**Activity:**
If a line of the material contains "stable", copy it.

**Study material:**
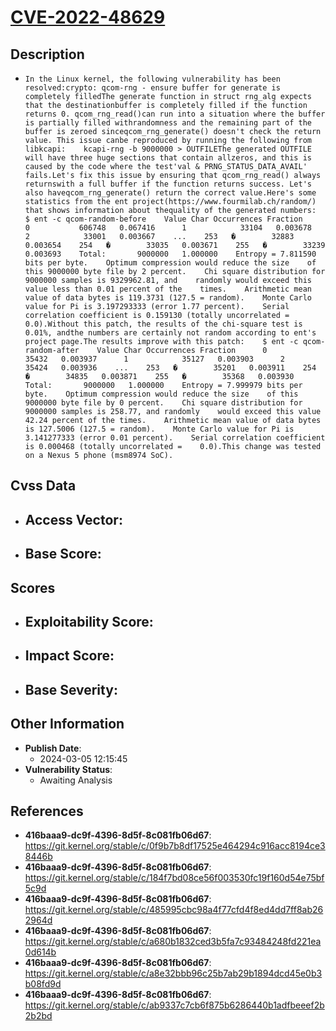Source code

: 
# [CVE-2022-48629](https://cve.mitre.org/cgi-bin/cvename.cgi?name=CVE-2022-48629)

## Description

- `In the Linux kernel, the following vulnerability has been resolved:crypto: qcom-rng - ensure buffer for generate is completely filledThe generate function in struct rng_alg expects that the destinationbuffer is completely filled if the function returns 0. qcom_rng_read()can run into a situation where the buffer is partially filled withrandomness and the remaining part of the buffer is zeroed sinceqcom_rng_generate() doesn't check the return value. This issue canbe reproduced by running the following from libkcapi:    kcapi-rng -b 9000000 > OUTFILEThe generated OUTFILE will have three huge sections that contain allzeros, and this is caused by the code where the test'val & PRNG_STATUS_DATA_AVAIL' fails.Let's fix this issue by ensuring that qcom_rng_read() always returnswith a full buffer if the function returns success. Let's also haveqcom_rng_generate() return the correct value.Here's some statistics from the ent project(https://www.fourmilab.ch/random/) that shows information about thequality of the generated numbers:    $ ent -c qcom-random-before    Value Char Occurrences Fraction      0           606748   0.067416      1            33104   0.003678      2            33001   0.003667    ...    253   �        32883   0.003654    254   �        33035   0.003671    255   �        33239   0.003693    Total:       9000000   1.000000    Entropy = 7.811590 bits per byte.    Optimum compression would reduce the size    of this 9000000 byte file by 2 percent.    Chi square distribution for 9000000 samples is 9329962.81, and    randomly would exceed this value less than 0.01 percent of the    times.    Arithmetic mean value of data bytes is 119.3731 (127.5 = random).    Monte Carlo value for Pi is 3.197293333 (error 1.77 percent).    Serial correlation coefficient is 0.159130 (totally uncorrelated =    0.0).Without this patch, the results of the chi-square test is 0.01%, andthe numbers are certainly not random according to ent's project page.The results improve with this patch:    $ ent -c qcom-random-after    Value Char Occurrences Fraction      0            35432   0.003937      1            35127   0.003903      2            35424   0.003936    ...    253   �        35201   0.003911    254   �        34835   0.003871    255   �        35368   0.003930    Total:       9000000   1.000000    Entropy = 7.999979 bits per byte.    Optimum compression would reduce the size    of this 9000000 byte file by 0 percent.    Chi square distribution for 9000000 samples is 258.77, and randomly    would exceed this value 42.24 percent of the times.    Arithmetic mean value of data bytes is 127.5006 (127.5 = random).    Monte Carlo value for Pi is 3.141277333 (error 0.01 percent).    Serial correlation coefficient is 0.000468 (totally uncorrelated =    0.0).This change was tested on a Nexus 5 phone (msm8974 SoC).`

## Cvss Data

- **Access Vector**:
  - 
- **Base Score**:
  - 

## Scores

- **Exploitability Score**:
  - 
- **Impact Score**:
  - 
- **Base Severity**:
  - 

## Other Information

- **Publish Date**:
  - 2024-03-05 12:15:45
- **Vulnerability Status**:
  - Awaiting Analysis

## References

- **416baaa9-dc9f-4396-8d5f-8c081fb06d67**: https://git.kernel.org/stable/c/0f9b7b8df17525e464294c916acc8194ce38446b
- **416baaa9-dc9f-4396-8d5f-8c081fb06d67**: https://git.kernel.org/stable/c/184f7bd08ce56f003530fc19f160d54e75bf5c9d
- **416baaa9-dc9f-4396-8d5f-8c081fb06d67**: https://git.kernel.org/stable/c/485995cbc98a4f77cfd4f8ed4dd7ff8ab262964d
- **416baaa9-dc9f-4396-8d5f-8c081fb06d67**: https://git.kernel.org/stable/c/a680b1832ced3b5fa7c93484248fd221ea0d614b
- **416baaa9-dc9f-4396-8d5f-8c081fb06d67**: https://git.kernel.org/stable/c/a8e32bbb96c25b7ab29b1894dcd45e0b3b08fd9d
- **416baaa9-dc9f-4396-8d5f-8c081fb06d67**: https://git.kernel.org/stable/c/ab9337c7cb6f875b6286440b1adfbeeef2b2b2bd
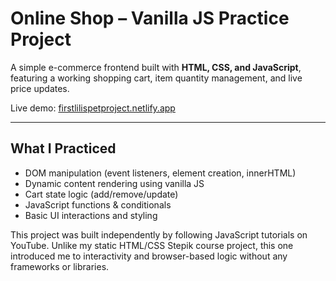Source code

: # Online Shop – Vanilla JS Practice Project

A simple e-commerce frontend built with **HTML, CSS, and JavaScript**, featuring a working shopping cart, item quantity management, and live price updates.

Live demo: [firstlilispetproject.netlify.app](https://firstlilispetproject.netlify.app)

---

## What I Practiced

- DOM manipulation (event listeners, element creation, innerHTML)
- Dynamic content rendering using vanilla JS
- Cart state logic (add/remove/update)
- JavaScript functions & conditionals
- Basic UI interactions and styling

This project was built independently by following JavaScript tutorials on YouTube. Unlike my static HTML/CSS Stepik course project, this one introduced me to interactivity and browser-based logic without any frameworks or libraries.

**Answer to this exercise:**
- **416baaa9-dc9f-4396-8d5f-8c081fb06d67**: https://git.kernel.org/stable/c/0f9b7b8df17525e464294c916acc8194ce38446b
- **416baaa9-dc9f-4396-8d5f-8c081fb06d67**: https://git.kernel.org/stable/c/184f7bd08ce56f003530fc19f160d54e75bf5c9d
- **416baaa9-dc9f-4396-8d5f-8c081fb06d67**: https://git.kernel.org/stable/c/485995cbc98a4f77cfd4f8ed4dd7ff8ab262964d
- **416baaa9-dc9f-4396-8d5f-8c081fb06d67**: https://git.kernel.org/stable/c/a680b1832ced3b5fa7c93484248fd221ea0d614b
- **416baaa9-dc9f-4396-8d5f-8c081fb06d67**: https://git.kernel.org/stable/c/a8e32bbb96c25b7ab29b1894dcd45e0b3b08fd9d
- **416baaa9-dc9f-4396-8d5f-8c081fb06d67**: https://git.kernel.org/stable/c/ab9337c7cb6f875b6286440b1adfbeeef2b2b2bd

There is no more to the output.